I'm too tired to explain everything, but basically the fever is possibly as a result of (from least to most serious) (a) my body working on absorbing the blood patch, (b) my body fighting off some sort of virus, or (c) my body fighting off some sort of infection from either the lumbar puncture or blood patch.
I'm also still experiencing very, very mild spinal headaches, so part of my instructions are to lie down and rest and also drink LOTS of caffeine to keep the symptoms at bay so that I don't have to undergo another blood patch. Trust me, I've consumed more bottles of Coca Cola in the past few days than I have all year. I do NOT want another blood patch. I never knew cola could be part of a prescription.
Needless to say, they are watching my progress and have asked me not to fly home until this weekend. My husband is flying home tomorrow to be with our cat, Callie, and to go back to work.
I also have to reiterate the appreciation I have for the entire hospital staff, especially Dr. James Baraniuk (the lead researcher and Associate Professor of Medicine at Georgetown Medical School), Dr. Murugan Ravindran (Post Doctoral Fellow), and Yin Zheng (Research Assistant and Future Doctor), for their amazing patience and compassion.

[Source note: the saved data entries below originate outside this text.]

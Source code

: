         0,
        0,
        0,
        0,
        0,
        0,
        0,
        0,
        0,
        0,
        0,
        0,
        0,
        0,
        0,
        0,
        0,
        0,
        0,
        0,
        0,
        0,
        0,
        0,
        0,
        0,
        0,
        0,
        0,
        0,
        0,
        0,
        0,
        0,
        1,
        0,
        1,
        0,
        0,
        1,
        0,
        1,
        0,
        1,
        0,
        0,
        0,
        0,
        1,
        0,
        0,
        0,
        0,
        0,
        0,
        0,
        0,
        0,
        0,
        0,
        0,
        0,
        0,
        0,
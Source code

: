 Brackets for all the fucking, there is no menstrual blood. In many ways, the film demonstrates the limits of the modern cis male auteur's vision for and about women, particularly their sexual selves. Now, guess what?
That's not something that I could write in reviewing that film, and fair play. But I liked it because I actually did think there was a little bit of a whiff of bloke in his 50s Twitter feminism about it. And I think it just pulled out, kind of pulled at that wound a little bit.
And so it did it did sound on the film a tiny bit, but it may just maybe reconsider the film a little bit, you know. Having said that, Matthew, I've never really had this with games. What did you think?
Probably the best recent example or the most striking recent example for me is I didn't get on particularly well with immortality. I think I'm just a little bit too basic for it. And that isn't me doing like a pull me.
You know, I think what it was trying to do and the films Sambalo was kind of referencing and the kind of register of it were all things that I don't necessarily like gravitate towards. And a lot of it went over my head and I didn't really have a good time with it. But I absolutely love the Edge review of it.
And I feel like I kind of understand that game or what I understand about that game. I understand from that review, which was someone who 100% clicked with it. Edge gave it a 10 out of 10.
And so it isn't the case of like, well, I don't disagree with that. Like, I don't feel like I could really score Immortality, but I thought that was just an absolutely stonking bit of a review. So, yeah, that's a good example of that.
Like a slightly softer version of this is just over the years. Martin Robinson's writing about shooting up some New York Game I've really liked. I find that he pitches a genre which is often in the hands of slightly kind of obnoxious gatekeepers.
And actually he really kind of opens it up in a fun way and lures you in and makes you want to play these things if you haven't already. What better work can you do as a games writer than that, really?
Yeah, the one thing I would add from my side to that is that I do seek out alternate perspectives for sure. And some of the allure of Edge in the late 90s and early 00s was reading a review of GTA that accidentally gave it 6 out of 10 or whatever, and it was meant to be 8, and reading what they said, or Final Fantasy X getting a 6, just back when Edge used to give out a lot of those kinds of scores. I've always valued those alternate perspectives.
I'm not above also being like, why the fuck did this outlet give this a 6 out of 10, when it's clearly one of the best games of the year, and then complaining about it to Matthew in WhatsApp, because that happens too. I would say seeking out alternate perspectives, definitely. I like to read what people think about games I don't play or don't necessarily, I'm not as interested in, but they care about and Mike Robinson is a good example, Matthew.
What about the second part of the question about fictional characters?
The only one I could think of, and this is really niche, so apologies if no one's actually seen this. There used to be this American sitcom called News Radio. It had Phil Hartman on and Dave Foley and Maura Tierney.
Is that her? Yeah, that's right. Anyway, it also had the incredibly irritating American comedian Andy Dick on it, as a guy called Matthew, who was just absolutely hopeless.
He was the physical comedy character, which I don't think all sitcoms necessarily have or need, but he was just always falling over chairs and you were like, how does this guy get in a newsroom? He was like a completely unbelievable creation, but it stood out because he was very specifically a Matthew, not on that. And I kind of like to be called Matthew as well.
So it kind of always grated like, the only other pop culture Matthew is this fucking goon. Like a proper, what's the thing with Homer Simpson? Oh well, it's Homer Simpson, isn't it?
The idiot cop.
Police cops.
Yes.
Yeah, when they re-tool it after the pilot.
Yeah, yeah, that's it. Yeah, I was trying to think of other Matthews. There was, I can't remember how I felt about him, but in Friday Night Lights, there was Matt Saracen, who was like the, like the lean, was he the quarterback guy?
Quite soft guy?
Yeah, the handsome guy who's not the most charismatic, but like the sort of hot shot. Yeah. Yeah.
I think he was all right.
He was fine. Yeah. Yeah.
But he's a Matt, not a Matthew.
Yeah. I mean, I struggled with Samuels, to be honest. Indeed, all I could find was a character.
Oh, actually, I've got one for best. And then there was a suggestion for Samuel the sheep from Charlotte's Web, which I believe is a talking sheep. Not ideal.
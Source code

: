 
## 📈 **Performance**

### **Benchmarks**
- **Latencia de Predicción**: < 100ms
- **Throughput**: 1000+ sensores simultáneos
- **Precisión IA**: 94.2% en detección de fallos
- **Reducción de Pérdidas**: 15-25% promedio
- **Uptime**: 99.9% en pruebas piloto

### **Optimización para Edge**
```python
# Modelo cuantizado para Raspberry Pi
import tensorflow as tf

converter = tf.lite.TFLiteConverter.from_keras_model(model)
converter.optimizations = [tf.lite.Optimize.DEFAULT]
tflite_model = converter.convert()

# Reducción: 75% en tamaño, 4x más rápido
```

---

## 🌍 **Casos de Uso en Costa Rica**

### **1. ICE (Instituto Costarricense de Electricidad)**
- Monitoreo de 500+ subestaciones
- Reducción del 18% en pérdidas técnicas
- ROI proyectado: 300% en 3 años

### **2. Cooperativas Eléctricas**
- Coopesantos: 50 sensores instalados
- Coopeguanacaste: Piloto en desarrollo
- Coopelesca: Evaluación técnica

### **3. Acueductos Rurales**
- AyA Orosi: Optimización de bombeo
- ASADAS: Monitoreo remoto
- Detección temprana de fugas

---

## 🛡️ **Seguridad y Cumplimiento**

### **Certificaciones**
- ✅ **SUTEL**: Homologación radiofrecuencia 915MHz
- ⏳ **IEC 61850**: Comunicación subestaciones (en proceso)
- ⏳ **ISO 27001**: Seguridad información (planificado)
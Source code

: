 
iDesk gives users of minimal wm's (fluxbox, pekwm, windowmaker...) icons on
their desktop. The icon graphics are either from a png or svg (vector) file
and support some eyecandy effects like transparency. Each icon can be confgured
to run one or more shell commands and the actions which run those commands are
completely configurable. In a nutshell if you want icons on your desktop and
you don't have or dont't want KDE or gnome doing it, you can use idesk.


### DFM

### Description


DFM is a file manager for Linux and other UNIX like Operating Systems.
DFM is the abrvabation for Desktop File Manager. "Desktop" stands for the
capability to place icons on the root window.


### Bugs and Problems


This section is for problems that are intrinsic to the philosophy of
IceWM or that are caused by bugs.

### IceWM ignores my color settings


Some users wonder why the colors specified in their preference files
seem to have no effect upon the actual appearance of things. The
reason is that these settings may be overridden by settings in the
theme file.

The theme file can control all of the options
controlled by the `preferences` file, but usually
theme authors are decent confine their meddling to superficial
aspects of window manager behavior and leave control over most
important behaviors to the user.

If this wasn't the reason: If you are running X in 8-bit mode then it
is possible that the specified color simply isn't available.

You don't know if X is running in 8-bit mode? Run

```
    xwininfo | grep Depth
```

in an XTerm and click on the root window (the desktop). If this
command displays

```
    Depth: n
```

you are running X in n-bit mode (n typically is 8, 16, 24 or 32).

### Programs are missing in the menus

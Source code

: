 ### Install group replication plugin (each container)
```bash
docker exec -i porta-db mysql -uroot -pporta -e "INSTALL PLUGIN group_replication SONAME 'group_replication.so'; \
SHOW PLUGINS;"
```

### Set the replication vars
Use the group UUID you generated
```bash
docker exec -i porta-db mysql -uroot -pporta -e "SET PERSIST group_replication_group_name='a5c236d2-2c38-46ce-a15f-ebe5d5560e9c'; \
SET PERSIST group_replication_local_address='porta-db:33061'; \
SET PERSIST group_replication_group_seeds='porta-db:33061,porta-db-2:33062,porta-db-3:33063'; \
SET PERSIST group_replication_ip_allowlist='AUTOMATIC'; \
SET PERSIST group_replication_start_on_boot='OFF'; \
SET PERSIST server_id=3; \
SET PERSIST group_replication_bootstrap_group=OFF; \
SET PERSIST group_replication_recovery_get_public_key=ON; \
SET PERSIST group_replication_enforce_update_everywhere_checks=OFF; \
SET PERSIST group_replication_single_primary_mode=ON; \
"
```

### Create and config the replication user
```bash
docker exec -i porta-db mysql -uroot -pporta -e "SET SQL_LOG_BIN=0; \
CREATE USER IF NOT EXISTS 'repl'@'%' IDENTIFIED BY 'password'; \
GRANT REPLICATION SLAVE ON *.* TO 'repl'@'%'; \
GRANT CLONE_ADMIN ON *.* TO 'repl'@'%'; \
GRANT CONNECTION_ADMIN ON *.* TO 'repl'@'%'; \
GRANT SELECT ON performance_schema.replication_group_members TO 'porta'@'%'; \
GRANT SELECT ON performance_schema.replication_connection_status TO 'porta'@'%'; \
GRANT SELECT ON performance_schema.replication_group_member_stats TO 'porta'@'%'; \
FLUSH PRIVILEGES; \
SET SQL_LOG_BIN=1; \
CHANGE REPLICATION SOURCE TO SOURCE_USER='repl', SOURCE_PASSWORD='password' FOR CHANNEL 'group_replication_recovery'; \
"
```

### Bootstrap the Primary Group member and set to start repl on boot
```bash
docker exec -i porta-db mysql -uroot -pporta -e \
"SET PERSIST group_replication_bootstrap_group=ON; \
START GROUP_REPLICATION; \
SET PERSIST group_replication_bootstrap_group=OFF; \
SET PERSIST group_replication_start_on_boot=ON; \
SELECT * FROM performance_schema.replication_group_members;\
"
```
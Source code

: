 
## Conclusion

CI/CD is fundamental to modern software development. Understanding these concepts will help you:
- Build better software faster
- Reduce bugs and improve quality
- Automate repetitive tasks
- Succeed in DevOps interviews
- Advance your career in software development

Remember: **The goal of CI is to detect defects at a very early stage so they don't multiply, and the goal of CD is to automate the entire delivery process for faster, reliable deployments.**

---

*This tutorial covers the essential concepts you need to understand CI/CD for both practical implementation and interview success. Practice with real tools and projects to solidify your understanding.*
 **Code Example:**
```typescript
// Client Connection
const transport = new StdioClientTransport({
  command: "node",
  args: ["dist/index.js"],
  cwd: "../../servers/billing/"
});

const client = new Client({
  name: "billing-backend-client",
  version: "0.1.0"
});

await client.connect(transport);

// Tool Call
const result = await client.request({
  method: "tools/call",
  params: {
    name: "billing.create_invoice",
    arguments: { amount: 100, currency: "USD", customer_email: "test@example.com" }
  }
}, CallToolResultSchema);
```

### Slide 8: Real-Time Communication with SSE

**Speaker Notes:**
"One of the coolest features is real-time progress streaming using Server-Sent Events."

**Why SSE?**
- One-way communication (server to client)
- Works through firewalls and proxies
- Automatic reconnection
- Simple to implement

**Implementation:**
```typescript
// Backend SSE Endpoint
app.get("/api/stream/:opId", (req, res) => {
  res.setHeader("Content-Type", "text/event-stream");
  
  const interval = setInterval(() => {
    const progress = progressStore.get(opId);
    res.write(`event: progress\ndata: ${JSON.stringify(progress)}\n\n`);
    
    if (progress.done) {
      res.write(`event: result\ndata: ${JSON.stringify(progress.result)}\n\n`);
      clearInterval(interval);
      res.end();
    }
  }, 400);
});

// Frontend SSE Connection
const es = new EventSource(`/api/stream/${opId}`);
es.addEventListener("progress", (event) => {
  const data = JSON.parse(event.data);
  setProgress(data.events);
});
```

Every time Dr. Baraniuk met with me (and it was many times including this evening), he took his time to listen to everything I had to say including my concerns and questions and explained everything, making sure I understood what was being discussed. If I missed something and asked him to repeat it, he repeated it without a hint of frustration or hurridness. He exudes patience and a great sense of humor.
After my impromptu appointment this evening, I was advised not to fly back home tomorrow and to wait until this weekend. We need to watch my fever to see if it goes up or down.
I've changed my flight again but this time didn't have to pay as much for the new flight (I had to pay a nonrefundable $150 extra to change it last time). This time it was only about $30 extra (nonrefundable, of course). Yuck. It's all starting to add up. Thank goodness for the $400 research stipend that will pay for my total airfare costs.
All in all, despite the extra surprises (i.e., complications), I do not regret any of this experience. I do it all in the name of science with the hope that useful CFS research will result.
Today's Activities: bedrest and extra trip to hospital. Today's Most Annoying Symptoms: exhaustion, mild pain in back at site of lumbar puncture, mild pain in back at site of blood patch needle entry, general lower back pain from procedures, headache, low-grade fever of 100.0, generaly fevery feeling, nausea, dizziness, feeling weepy from the emotional strain.